The design has to be flexible too (Oh my god, we’re back to multiple browsers! At least most of them are using WebKit), but it’s mostly around the width of the device to make sure things line up.

Don’t Reinvent the Wheel

One of the troubling things I find about a lot of mobile applications is the need to design a “different” user experience. Apple has provided this wonderful library of features, icons and user experience guidelines, and yet I see applications that have icons in a different location and custom actions that aren’t nearly as easy as they should be. Let’s be honest, Apple knows better.

Unless you’re designing a game that requires an immersive experience, using a paradigm that’s different from all other applications means the user is going to have to relearn your application.

That’s not necessarily a good thing.

Apple’s gone to the trouble of producing top notch guidelines that almost guarantee a good user experience.

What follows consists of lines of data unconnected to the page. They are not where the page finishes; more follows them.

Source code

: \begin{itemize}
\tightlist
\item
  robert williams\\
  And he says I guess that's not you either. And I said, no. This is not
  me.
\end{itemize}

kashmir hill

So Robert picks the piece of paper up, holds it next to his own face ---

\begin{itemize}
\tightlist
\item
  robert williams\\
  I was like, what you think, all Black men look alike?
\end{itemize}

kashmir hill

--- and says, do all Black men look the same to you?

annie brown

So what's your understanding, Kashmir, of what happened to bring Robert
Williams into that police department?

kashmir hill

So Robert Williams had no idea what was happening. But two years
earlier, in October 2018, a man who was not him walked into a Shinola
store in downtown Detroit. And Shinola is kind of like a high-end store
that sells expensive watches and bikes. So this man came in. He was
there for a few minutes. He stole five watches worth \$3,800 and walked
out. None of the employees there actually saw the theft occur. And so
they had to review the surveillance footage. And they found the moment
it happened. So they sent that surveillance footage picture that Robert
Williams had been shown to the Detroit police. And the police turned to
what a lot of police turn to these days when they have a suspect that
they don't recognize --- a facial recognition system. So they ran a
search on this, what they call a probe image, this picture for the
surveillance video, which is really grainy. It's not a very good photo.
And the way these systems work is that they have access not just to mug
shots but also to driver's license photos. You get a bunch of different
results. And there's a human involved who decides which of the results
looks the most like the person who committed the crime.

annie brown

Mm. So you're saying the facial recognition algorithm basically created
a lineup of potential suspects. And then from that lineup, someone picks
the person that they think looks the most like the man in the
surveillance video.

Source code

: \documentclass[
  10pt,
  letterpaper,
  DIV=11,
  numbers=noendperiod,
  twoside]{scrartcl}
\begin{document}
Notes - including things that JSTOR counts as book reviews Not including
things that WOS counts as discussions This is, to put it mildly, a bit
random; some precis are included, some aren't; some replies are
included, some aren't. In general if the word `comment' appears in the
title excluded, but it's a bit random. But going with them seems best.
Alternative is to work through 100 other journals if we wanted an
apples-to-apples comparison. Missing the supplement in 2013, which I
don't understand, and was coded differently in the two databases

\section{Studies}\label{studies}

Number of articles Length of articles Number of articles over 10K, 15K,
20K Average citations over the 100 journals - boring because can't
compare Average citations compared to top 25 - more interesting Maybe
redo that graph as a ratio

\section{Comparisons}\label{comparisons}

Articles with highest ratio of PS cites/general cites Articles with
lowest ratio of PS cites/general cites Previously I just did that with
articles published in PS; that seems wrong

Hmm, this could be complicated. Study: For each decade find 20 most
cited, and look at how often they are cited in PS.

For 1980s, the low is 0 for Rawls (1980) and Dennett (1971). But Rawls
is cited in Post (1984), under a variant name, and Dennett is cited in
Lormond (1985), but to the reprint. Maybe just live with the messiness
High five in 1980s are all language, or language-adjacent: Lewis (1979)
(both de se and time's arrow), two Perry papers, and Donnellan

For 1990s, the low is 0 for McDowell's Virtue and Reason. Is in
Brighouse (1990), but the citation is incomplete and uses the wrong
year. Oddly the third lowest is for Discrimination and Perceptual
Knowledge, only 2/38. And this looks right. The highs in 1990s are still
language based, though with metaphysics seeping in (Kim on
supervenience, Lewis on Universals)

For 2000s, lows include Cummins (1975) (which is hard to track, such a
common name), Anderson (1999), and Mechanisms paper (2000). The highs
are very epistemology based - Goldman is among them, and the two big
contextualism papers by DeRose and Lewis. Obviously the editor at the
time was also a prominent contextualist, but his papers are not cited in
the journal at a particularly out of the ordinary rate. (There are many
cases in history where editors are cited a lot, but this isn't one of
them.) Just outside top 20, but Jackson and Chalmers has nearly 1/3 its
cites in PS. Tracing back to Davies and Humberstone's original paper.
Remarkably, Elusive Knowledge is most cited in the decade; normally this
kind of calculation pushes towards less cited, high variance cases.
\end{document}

The closer you get to the standards, the better chance you have getting the application approved on the first try (I did). That’s very important in keeping the cost down.

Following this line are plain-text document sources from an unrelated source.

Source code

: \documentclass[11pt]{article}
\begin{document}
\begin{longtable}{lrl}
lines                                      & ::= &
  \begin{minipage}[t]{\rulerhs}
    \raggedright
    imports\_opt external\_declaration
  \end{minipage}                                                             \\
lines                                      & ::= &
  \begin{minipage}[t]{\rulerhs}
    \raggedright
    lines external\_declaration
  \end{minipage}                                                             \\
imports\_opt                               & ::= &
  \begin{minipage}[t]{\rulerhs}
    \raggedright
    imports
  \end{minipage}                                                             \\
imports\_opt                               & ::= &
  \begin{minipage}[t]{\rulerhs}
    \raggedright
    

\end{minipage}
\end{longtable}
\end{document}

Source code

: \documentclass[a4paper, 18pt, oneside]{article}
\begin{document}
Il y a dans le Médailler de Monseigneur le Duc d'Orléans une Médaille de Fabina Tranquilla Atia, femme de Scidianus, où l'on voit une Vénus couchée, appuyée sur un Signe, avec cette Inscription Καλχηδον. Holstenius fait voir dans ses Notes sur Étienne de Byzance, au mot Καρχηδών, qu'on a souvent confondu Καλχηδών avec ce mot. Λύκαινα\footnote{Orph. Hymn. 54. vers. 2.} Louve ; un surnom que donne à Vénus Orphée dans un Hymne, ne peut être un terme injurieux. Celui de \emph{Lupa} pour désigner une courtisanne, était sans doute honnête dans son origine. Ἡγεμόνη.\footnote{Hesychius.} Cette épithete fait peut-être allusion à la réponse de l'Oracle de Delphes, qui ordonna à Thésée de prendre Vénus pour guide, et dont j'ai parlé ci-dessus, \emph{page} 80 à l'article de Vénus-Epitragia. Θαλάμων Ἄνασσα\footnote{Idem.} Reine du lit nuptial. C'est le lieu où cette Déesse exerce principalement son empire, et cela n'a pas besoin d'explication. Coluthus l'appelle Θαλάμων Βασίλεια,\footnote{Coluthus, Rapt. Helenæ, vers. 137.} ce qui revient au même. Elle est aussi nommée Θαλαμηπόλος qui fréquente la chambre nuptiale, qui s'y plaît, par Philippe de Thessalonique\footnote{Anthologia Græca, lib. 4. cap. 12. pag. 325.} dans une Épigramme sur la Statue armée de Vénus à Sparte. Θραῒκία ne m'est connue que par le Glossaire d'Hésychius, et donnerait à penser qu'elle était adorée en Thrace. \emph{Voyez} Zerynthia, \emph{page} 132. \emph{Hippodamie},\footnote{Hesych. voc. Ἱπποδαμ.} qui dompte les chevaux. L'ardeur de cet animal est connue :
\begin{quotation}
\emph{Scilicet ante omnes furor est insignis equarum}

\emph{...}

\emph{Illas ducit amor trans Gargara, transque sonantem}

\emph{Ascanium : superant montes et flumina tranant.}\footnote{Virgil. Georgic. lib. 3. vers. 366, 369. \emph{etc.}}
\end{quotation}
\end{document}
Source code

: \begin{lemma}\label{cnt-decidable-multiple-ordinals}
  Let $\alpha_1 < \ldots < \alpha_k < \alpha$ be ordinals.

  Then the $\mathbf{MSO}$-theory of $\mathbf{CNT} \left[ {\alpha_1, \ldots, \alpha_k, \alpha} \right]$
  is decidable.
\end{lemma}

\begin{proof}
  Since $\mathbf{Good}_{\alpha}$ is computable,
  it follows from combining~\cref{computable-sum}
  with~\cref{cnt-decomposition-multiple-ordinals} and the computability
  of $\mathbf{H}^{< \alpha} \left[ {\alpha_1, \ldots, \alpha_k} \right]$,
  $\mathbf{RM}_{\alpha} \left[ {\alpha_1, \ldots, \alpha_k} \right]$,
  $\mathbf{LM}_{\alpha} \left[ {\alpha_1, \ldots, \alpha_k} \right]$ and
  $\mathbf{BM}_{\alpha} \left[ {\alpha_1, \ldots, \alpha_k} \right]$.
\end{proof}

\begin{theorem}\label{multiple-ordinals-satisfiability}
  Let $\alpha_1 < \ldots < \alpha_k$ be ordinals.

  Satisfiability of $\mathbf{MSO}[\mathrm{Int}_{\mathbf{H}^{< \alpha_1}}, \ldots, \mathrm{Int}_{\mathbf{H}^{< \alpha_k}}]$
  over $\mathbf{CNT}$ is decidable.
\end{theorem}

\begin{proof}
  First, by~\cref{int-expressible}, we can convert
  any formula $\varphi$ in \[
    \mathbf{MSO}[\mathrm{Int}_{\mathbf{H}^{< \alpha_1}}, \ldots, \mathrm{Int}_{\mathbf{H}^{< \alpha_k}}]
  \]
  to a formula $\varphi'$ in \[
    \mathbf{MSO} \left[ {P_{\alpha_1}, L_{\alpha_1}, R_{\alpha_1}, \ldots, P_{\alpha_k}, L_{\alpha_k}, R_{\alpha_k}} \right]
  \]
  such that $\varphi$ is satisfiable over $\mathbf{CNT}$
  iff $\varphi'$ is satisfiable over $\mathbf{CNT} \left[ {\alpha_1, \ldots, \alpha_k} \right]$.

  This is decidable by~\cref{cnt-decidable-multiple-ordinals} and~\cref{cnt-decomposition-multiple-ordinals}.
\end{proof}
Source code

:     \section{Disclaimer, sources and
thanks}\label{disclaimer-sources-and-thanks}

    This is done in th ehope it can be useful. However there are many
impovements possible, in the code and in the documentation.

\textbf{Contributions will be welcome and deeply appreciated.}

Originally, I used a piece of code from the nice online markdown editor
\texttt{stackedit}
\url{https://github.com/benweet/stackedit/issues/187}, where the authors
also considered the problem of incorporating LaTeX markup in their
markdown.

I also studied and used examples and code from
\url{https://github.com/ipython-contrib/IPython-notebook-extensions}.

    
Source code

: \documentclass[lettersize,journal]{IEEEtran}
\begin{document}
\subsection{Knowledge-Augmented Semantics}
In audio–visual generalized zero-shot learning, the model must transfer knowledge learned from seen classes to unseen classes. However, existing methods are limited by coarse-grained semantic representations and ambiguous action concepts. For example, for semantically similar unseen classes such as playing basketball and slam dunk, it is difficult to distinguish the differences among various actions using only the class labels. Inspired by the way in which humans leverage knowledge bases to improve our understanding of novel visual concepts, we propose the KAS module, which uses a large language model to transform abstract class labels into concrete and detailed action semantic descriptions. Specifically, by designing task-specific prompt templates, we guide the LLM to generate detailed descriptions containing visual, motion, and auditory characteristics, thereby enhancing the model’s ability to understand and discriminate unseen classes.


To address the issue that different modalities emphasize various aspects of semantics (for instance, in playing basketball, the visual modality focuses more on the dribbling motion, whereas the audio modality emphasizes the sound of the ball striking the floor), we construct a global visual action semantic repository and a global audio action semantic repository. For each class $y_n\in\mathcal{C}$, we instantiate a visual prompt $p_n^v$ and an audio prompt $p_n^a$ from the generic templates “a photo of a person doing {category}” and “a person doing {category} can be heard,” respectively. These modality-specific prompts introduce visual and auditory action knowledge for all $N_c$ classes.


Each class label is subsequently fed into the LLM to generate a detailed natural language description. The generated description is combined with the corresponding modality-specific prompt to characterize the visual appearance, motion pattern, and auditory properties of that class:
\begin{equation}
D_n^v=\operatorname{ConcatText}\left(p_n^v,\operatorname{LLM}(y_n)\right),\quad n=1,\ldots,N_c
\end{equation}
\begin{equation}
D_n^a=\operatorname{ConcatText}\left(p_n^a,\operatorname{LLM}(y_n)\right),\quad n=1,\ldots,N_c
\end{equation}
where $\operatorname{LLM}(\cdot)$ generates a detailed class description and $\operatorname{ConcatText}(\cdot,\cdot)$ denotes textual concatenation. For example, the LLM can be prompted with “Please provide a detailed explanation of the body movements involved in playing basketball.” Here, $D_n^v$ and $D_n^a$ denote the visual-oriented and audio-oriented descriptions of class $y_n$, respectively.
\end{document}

Why reinvent the wheel (and piss off Steve Jobs in the process)?

Mobile Necessarily Doesn’t Have to Be Native

One of the big assumptions about developing for mobile is that the applications have to be in the iPhone application store to gain traction. It helps, but it’s not true. As the mobile revolution takes place, you’ll see more and more websites that have a separate display for mobile devices.

Granted, most of them aren’t very good now (go to MSNBC now to see an example), but as time goes on, people will get better at designing for mobile.

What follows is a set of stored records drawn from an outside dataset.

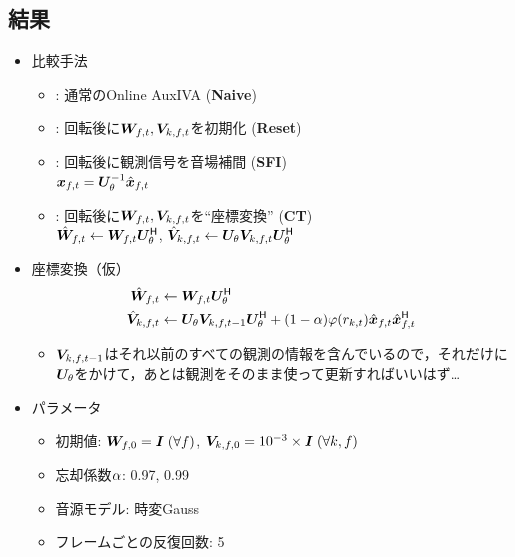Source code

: \documentclass[twocolumn,9pt,dvipdfmx]{article}
\begin{document}
\subsection{結果}
\begin{itemize}
  \item 比較手法
    \begin{itemize}
      \item {}: 通常のOnline AuxIVA (\textbf{Naive})
      \item {}: 回転後に$\Demix _{\ft}, \cov _{\src,\ft}$を初期化 (\textbf{Reset})
      \item {}: 回転後に観測信号を音場補間 (\textbf{SFI})\\
        $\Obs _{\ft} = \rotMat _{\rotDeg} ^{-1} \rotObs _{\ft}$
      \item {}: 回転後に$\Demix _{\ft}, \cov _{\src,\ft}$を``座標変換'' (\textbf{CT})\\
        $\rotDemix _{\ft} \gets \Demix _{\ft} \rotMat _{\rotDeg} ^{\hermite}$,\; $\rotCov _{\src,\ft} \gets \rotMat _{\rotDeg} \cov _{\src,\ft} \rotMat _{\rotDeg} ^{\hermite}$
    \end{itemize}
  \item 座標変換（仮）
    \begin{align*}
      \rotDemix _{\ft} &\gets \Demix _{\ft} \rotMat _{\rotDeg} ^{\hermite} \\
      \rotCov _{\src,\ft} &\gets \rotMat _{\rotDeg} \cov _{\src,\ft[-1]} \rotMat _{\rotDeg} ^{\hermite} + (1 - \forget) \weight(\var _{\src,\tframe}) \rot{\Obs} _{\ft} \rot{\Obs} _{\ft} ^{\hermite}
    \end{align*}
    \begin{itemize}
      \item $\cov _{\src,\ft[-1]}$はそれ以前のすべての観測の情報を含んでいるので，それだけに$\bm{U} _{\theta}$をかけて，あとは観測をそのまま使って更新すればいいはず…
    \end{itemize}
  \item パラメータ
    \begin{itemize}
      \item 初期値: $\bm{W} _{f,0} = \bm{I}\; (\forall f)$, $\bm{V} _{k,f,0} = 10^{-3}\times\bm{I}\; (\forall k, f)$
      \item 忘却係数$\alpha$: 0.97, 0.99
      \item 音源モデル: 時変Gauss
      \item フレームごとの反復回数: 5
    \end{itemize}
\end{itemize}
\end{document}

One of the next applications I’ve been working on is actually a mix of web and native. We’re using the WebKit container to display the content and native functionality for some of the features. It creates this interesting hybrid where you have the flexibility of the web with some of the speed of a native applications. For example, we’re caching many of the images and the CSS.

Even though it’s technically a web page, it looks like a iPhone application.

And that’s cool.

Mock It Up in HTML (HTML5 Even!)

The best thing about the device is that it can connect to the Internet. That means you can mock up the user experience with simple HTML pages, and test it on your phone. Apple has produced a kick-ass guide for developing for the iPhone, and you can replicate much of the experience as you would have with a native application in HTML. You can come up with the idea yourself in rough form, and then show it to a developer when done and say, “Hey, this is what I want built.” There’s nothing better than a visual example.

Mock it up.

Test it with friends.


Because it’s a mockup, it doesn’t have to be perfect, but you have a pretty good idea if it’s going to work or not. That way, you can work out some of the ideas before you get to development, and that will save you time and, most importantly, money.

Get a Technical Architect

Here’s my story:

The worst thing about new technology is there are all these small details you have to consider before implementation. I ran into that with the first application I designed, Pick An Excuse.

The implementation went well. I gave them pixel perfect mockups, and for the most part, the implementation went pretty smooth.

And then…

The application was designed for iOS 4, which cut out half of the market. There wasn’t a single iOS 4 feature. A bunch of my friends wanted to download the application, but couldn’t. The application didn’t have a single feature in it that required iOS 4, yet I had to pay my offshore firm to downgrade it.

This was because I didn’t discuss what I wanted exactly at the very beginning. It would have been nice if that was a question I was asked during development, but it wasn’t.

The solution: get a strong technical architect that you can discuss every detail with. Devil is in the details especially in the mobile world. I have one now, and we discuss everything about the experience. He’s great, because he fights for the user too.

Have Fun with It

Remember, it’s your passion project (and your money).

Have fun with it. Experiment and play, because there’s nothing better than pulling out your phone out at a bar.